Are my husband and I A-holes for wanting Christmas morning to be just us and our kids?

Hubby (40) and I (41) have three children 10, 8, and 5. We have a tradition of the kids waking up to find gifts around the tree and spending morning opening them. We sip coffee while we watch the joy and paper fly. Then as I work on tidying the chaos, my husband makes breakfast. After this my parents stop by for an hour and we finish day at relatives. Mother-in-law gets a day with us and husbands siblings that is determined by everyone’s schedules. Usually within a day or two of the actual holiday. We will spend most of the day there visiting and having a meal.
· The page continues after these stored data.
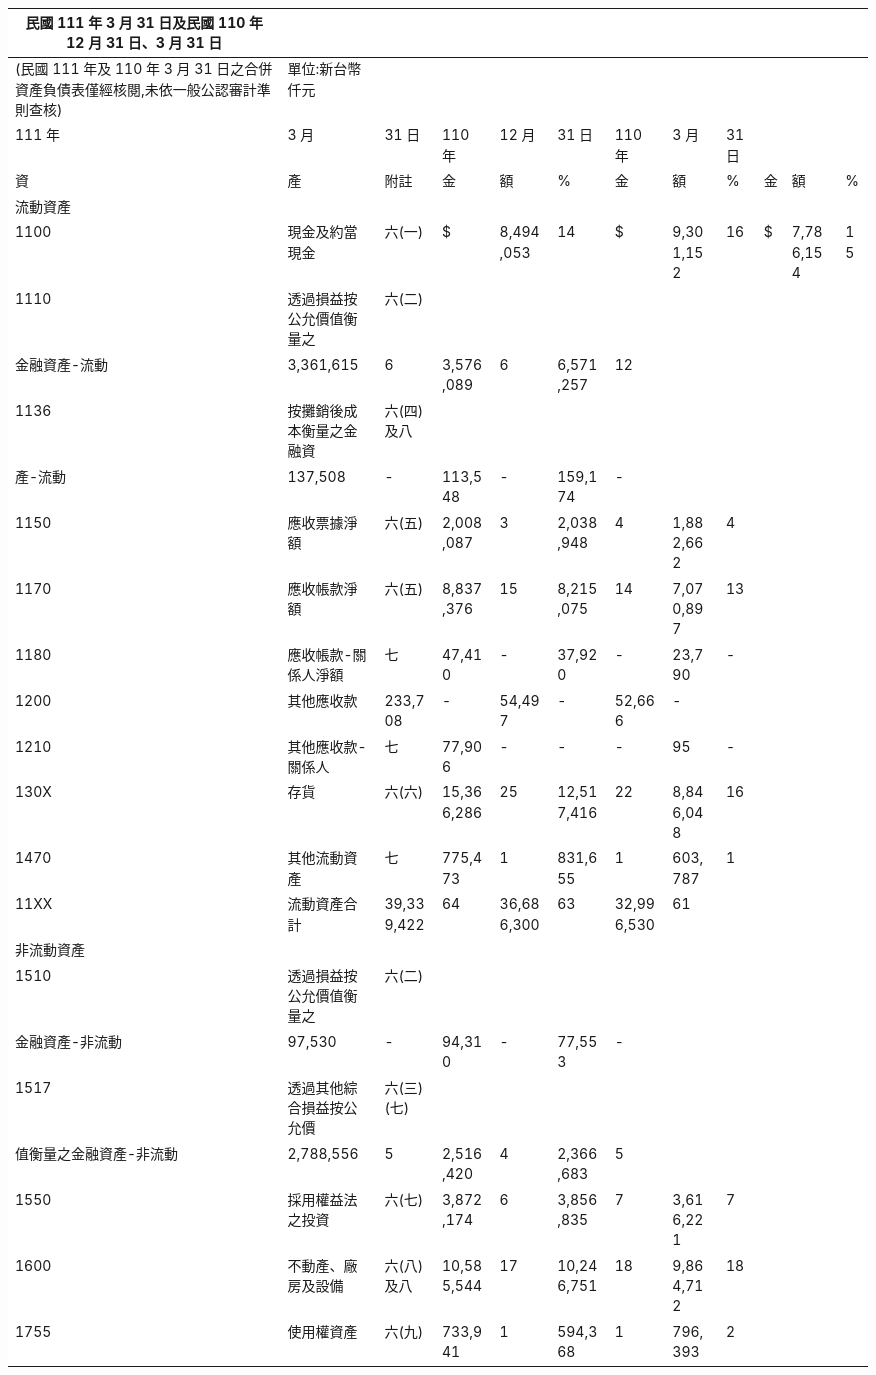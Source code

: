 
| 民國 111 年 3 月 31 日及民國 110 年 12 月 31 日、3 月 31 日                         |                          |            |            |            |            |            |           |       |            |           |    |
|-------------------------------------------------------------------------------------|--------------------------|------------|------------|------------|------------|------------|-----------|-------|------------|-----------|----|
| (民國 111 年及 110 年 3 月 31 日之合併資產負債表僅經核閱,未依一般公認審計準則查核) | 單位:新台幣仟元         |            |            |            |            |            |           |       |            |           |    |
| 111 年                                                                              | 3 月                     | 31 日      | 110 年     | 12 月      | 31 日      | 110 年     | 3 月      | 31 日 |            |           |    |
| 資                                                                                  | 產                       | 附註       | 金         | 額         | %          | 金         | 額        | %     | 金         | 額        | %  |
| 流動資產                                                                            |                          |            |            |            |            |            |           |       |            |           |    |
| 1100                                                                                | 現金及約當現金           | 六(一)     | $          | 8,494,053  | 14         | $          | 9,301,152 | 16    | $          | 7,786,154 | 15 |
| 1110                                                                                | 透過損益按公允價值衡量之 | 六(二)     |            |            |            |            |           |       |            |           |    |
| 金融資產-流動                                                                      | 3,361,615                | 6          | 3,576,089  | 6          | 6,571,257  | 12         |           |       |            |           |    |
| 1136                                                                                | 按攤銷後成本衡量之金融資 | 六(四)及八 |            |            |            |            |           |       |            |           |    |
| 產-流動                                                                            | 137,508                  | -          | 113,548    | -          | 159,174    | -          |           |       |            |           |    |
| 1150                                                                                | 應收票據淨額             | 六(五)     | 2,008,087  | 3          | 2,038,948  | 4          | 1,882,662 | 4     |            |           |    |
| 1170                                                                                | 應收帳款淨額             | 六(五)     | 8,837,376  | 15         | 8,215,075  | 14         | 7,070,897 | 13    |            |           |    |
| 1180                                                                                | 應收帳款-關係人淨額     | 七         | 47,410     | -          | 37,920     | -          | 23,790    | -     |            |           |    |
| 1200                                                                                | 其他應收款               | 233,708    | -          | 54,497     | -          | 52,666     | -         |       |            |           |    |
| 1210                                                                                | 其他應收款-關係人       | 七         | 77,906     | -          | -          | -          | 95        | -     |            |           |    |
| 130X                                                                                | 存貨                     | 六(六)     | 15,366,286 | 25         | 12,517,416 | 22         | 8,846,048 | 16    |            |           |    |
| 1470                                                                                | 其他流動資產             | 七         | 775,473    | 1          | 831,655    | 1          | 603,787   | 1     |            |           |    |
| 11XX                                                                                | 流動資產合計             | 39,339,422 | 64         | 36,686,300 | 63         | 32,996,530 | 61        |       |            |           |    |
| 非流動資產                                                                          |                          |            |            |            |            |            |           |       |            |           |    |
| 1510                                                                                | 透過損益按公允價值衡量之 | 六(二)     |            |            |            |            |           |       |            |           |    |
| 金融資產-非流動                                                                    | 97,530                   | -          | 94,310     | -          | 77,553     | -          |           |       |            |           |    |
| 1517                                                                                | 透過其他綜合損益按公允價 | 六(三)(七) |            |            |            |            |           |       |            |           |    |
| 值衡量之金融資產-非流動                                                            | 2,788,556                | 5          | 2,516,420  | 4          | 2,366,683  | 5          |           |       |            |           |    |
| 1550                                                                                | 採用權益法之投資         | 六(七)     | 3,872,174  | 6          | 3,856,835  | 7          | 3,616,221 | 7     |            |           |    |
| 1600                                                                                | 不動產、廠房及設備       | 六(八)及八 | 10,585,544 | 17         | 10,246,751 | 18         | 9,864,712 | 18    |            |           |    |
| 1755                                                                                | 使用權資產               | 六(九)     | 733,941    | 1          | 594,368    | 1          | 796,393   | 2     |            |           |    |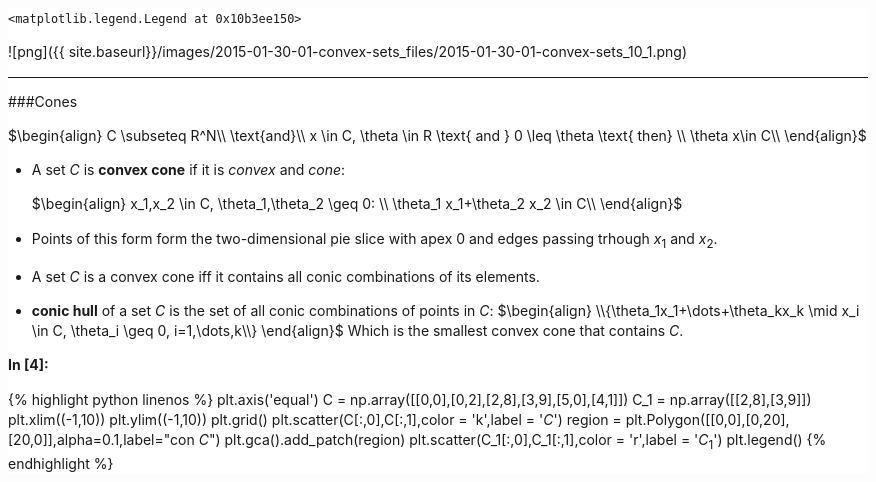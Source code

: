 


    <matplotlib.legend.Legend at 0x10b3ee150>




![png]({{ site.baseurl}}/images/2015-01-30-01-convex-sets_files/2015-01-30-01-convex-sets_10_1.png)


----

###Cones

$\begin{align}
C \subseteq R^N\\
\text{and}\\
x \in C, \theta \in R \text{ and } 0 \leq \theta \text{ then} \\
\theta x\in C\\
\end{align}$

+ A set $C$ is **convex cone** if it is *convex* and *cone*:

  $\begin{align}
  x_1,x_2 \in C, \theta_1,\theta_2 \geq 0: \\
  \theta_1 x_1+\theta_2 x_2 \in C\\
  \end{align}$

+ Points of this form form the two-dimensional pie slice with apex 0 and edges
passing trhough $x_1$ and $x_2$.
+ A set $C$ is a convex cone iff it contains all conic combinations of its
elements.
+ **conic hull** of a set $C$ is the set of all conic combinations of points in
$C$:
  $\begin{align}
  \\{\theta_1x_1+\dots+\theta_kx_k \mid x_i \in C, \theta_i \geq 0,
i=1,\dots,k\\}
  \end{align}$
  Which is the smallest convex cone that contains $C$.

**In [4]:**

{% highlight python linenos  %}
plt.axis('equal')
C = np.array([[0,0],[0,2],[2,8],[3,9],[5,0],[4,1]])
C_1 = np.array([[2,8],[3,9]])
plt.xlim((-1,10))
plt.ylim((-1,10))
plt.grid()
plt.scatter(C[:,0],C[:,1],color = 'k',label = '$C$')
region = plt.Polygon([[0,0],[0,20],[20,0]],alpha=0.1,label="con $C$")
plt.gca().add_patch(region)
plt.scatter(C_1[:,0],C_1[:,1],color = 'r',label = '$C_1$')
plt.legend()
{% endhighlight %}

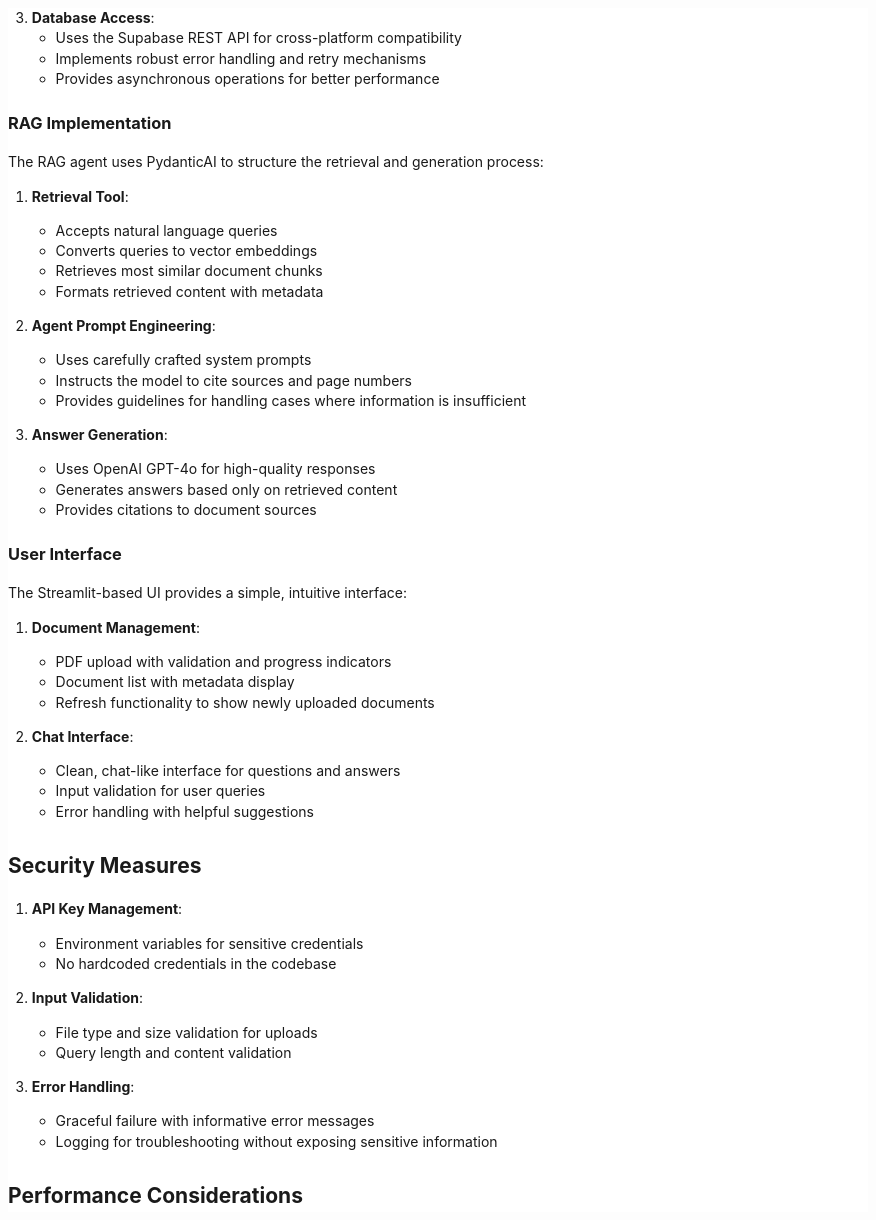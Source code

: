 3. **Database Access**:
   - Uses the Supabase REST API for cross-platform compatibility
   - Implements robust error handling and retry mechanisms
   - Provides asynchronous operations for better performance

### RAG Implementation

The RAG agent uses PydanticAI to structure the retrieval and generation process:

1. **Retrieval Tool**:
   - Accepts natural language queries
   - Converts queries to vector embeddings
   - Retrieves most similar document chunks
   - Formats retrieved content with metadata

2. **Agent Prompt Engineering**:
   - Uses carefully crafted system prompts
   - Instructs the model to cite sources and page numbers
   - Provides guidelines for handling cases where information is insufficient

3. **Answer Generation**:
   - Uses OpenAI GPT-4o for high-quality responses
   - Generates answers based only on retrieved content
   - Provides citations to document sources

### User Interface

The Streamlit-based UI provides a simple, intuitive interface:

1. **Document Management**:
   - PDF upload with validation and progress indicators
   - Document list with metadata display
   - Refresh functionality to show newly uploaded documents

2. **Chat Interface**:
   - Clean, chat-like interface for questions and answers
   - Input validation for user queries
   - Error handling with helpful suggestions

## Security Measures

1. **API Key Management**:
   - Environment variables for sensitive credentials
   - No hardcoded credentials in the codebase

2. **Input Validation**:
   - File type and size validation for uploads
   - Query length and content validation

3. **Error Handling**:
   - Graceful failure with informative error messages
   - Logging for troubleshooting without exposing sensitive information

## Performance Considerations
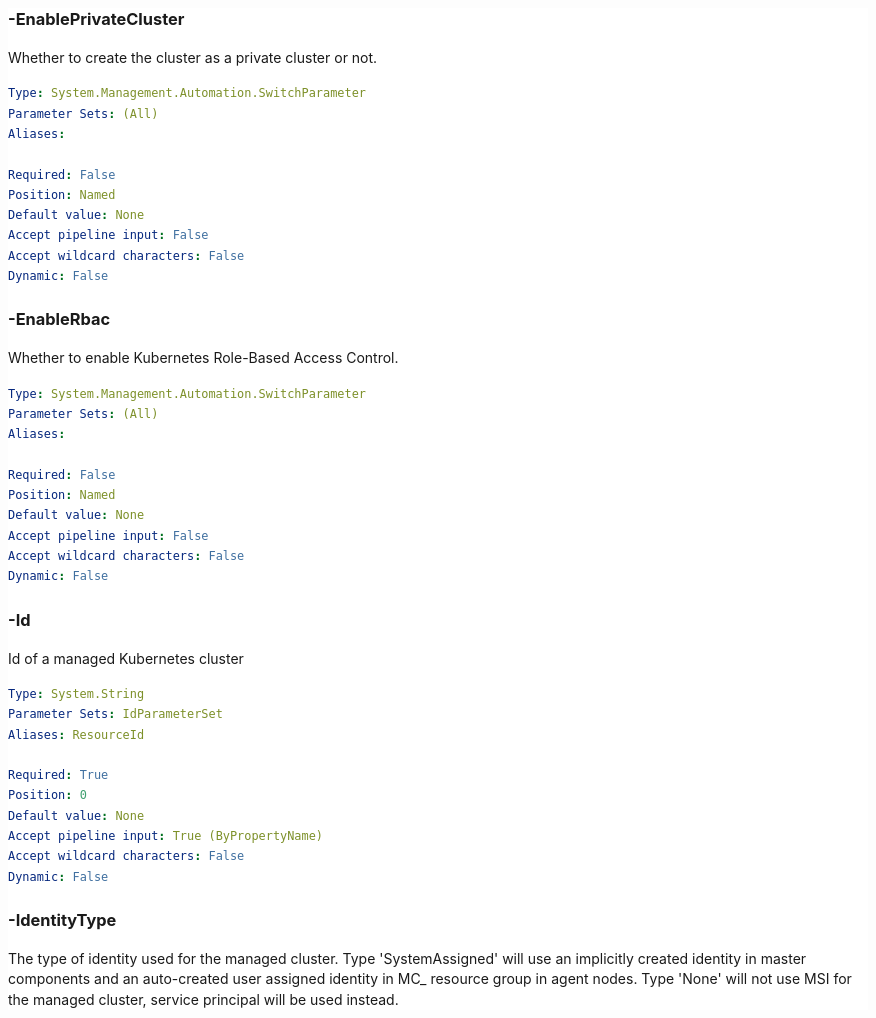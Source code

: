 ### -EnablePrivateCluster
Whether to create the cluster as a private cluster or not.

```yaml
Type: System.Management.Automation.SwitchParameter
Parameter Sets: (All)
Aliases:

Required: False
Position: Named
Default value: None
Accept pipeline input: False
Accept wildcard characters: False
Dynamic: False
```

### -EnableRbac
Whether to enable Kubernetes Role-Based Access Control.

```yaml
Type: System.Management.Automation.SwitchParameter
Parameter Sets: (All)
Aliases:

Required: False
Position: Named
Default value: None
Accept pipeline input: False
Accept wildcard characters: False
Dynamic: False
```

### -Id
Id of a managed Kubernetes cluster

```yaml
Type: System.String
Parameter Sets: IdParameterSet
Aliases: ResourceId

Required: True
Position: 0
Default value: None
Accept pipeline input: True (ByPropertyName)
Accept wildcard characters: False
Dynamic: False
```

### -IdentityType
The type of identity used for the managed cluster.
Type 'SystemAssigned' will use an implicitly created identity in master components and an auto-created user assigned identity in MC_ resource group in agent nodes.
Type 'None' will not use MSI for the managed cluster, service principal will be used instead.
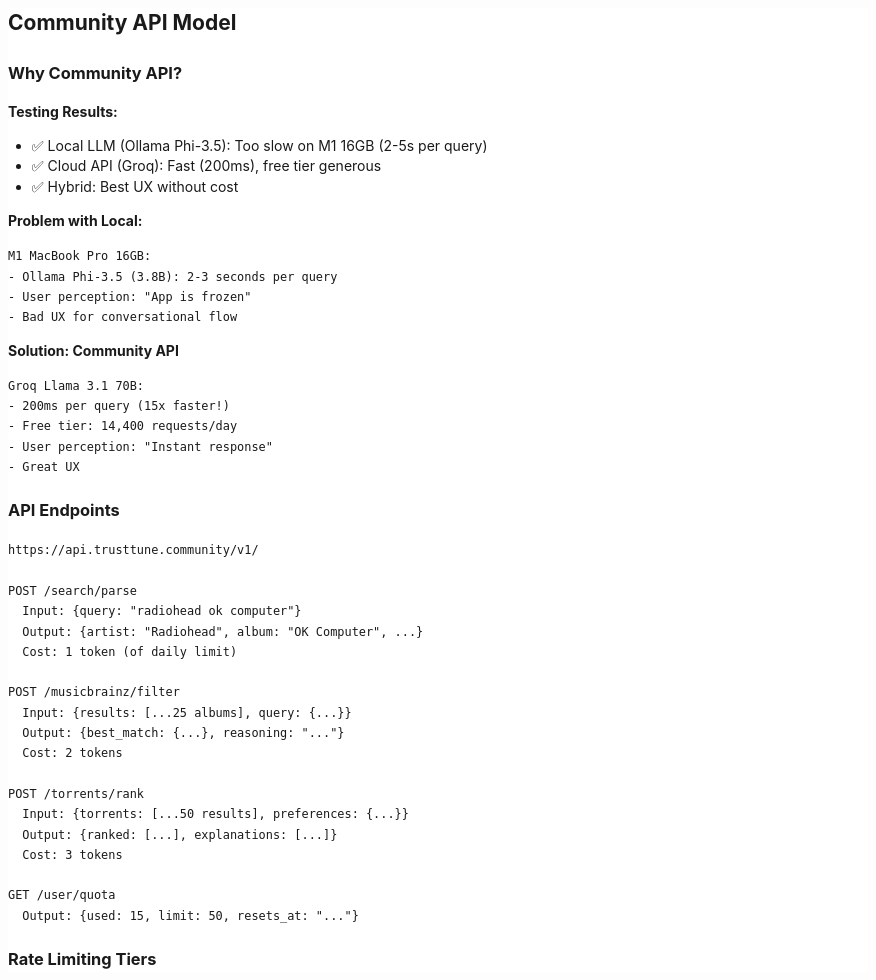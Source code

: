 
## Community API Model

### Why Community API?

**Testing Results:**
- ✅ Local LLM (Ollama Phi-3.5): Too slow on M1 16GB (2-5s per query)
- ✅ Cloud API (Groq): Fast (200ms), free tier generous
- ✅ Hybrid: Best UX without cost

**Problem with Local:**
```
M1 MacBook Pro 16GB:
- Ollama Phi-3.5 (3.8B): 2-3 seconds per query
- User perception: "App is frozen"
- Bad UX for conversational flow
```

**Solution: Community API**
```
Groq Llama 3.1 70B:
- 200ms per query (15x faster!)
- Free tier: 14,400 requests/day
- User perception: "Instant response"
- Great UX
```

### API Endpoints

```
https://api.trusttune.community/v1/

POST /search/parse
  Input: {query: "radiohead ok computer"}
  Output: {artist: "Radiohead", album: "OK Computer", ...}
  Cost: 1 token (of daily limit)

POST /musicbrainz/filter
  Input: {results: [...25 albums], query: {...}}
  Output: {best_match: {...}, reasoning: "..."}
  Cost: 2 tokens

POST /torrents/rank
  Input: {torrents: [...50 results], preferences: {...}}
  Output: {ranked: [...], explanations: [...]}
  Cost: 3 tokens

GET /user/quota
  Output: {used: 15, limit: 50, resets_at: "..."}
```

### Rate Limiting Tiers

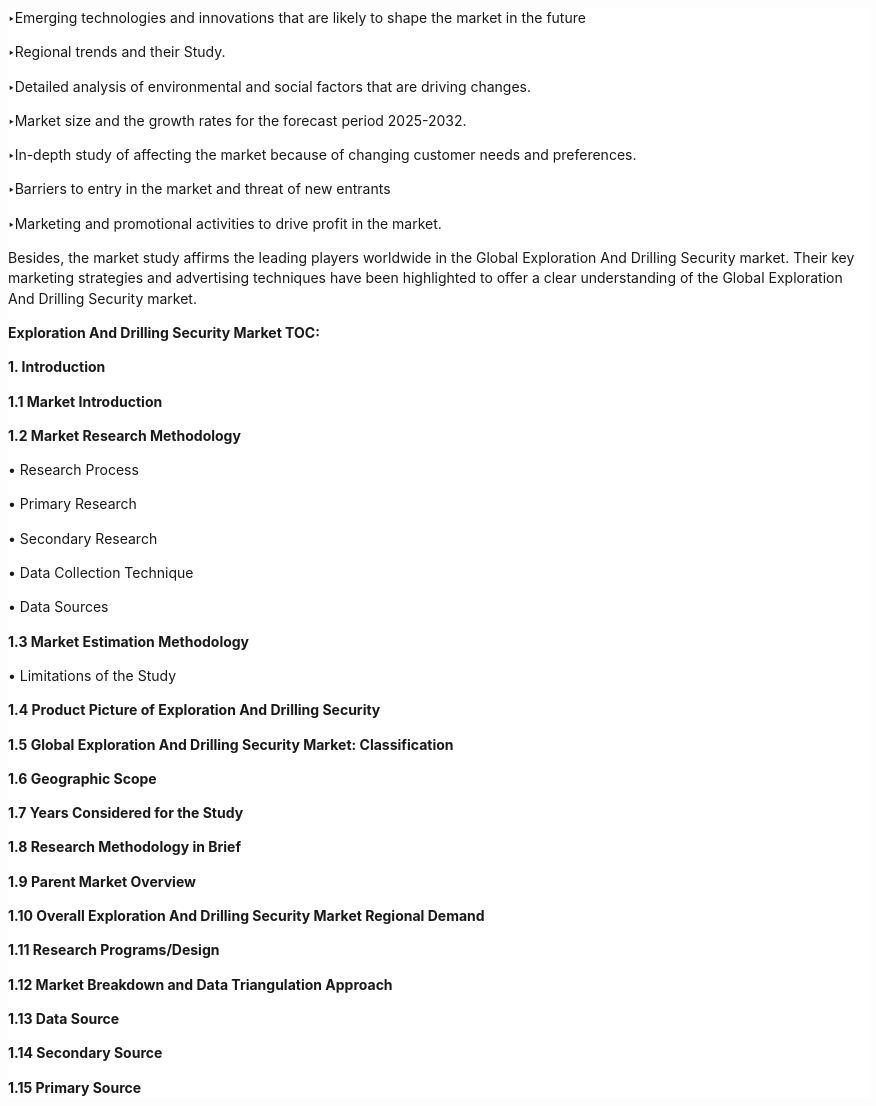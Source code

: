 <strong>‣</strong>Emerging technologies and innovations that are likely to shape the market in the future

<strong>‣</strong>Regional trends and their Study.

<strong>‣</strong>Detailed analysis of environmental and social factors that are driving changes.

<strong>‣</strong>Market size and the growth rates for the forecast period 2025-2032.

<strong>‣</strong>In-depth study of affecting the market because of changing customer needs and preferences.

<strong>‣</strong>Barriers to entry in the market and threat of new entrants

<strong>‣</strong>Marketing and promotional activities to drive profit in the market.

Besides, the market study affirms the leading players worldwide in the Global Exploration And Drilling Security market. Their key marketing strategies and advertising techniques have been highlighted to offer a clear understanding of the Global Exploration And Drilling Security market.

<strong>Exploration And Drilling Security Market TOC:</strong>

<strong>1. Introduction</strong>

<strong>1.1 Market Introduction</strong>

<strong>1.2 Market Research Methodology</strong>

• Research Process

• Primary Research

• Secondary Research

• Data Collection Technique

• Data Sources

<strong>1.3 Market Estimation Methodology</strong>

• Limitations of the Study

<strong>1.4 Product Picture of Exploration And Drilling Security</strong>

<strong>1.5 Global Exploration And Drilling Security Market: Classification</strong>

<strong>1.6 Geographic Scope</strong>

<strong>1.7 Years Considered for the Study</strong>

<strong>1.8 Research Methodology in Brief</strong>

<strong>1.9 Parent Market Overview</strong>

<strong>1.10 Overall Exploration And Drilling Security Market Regional Demand</strong>

<strong>1.11 Research Programs/Design</strong>

<strong>1.12 Market Breakdown and Data Triangulation Approach</strong>

<strong>1.13 Data Source</strong>

<strong>1.14 Secondary Source</strong>

<strong>1.15 Primary Source</strong>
Mother-in-law is not fulfilled by this though. She wants to come spend Christmas morning at our house watching the kids open Santa gifts. She is big on guilt trips and makes comments on how she misses the chaos. She has been posting leading stories, obviously directed at us, about lonely cold left out grandparents on Christmas. She is not alone. For most of our children’s lives she had her husband, and now she has moved on to a boyfriend. Definitely not waking up alone.
We don’t have a close relationship. She is difficult and we are very different personalities. There has been tension the past few years over an incident that has pushed us even further apart. She can go months without calling and asking about the kids.
We just want our Christmas morning to be ours. We have both always pictured it to be this way. She can stop by after if she would like. We would honestly prefer she didn’t beings we will be spending time with her within a day or two and don’t enjoy her company.
So are we A-holes for keeping Christmas morning to ourselves?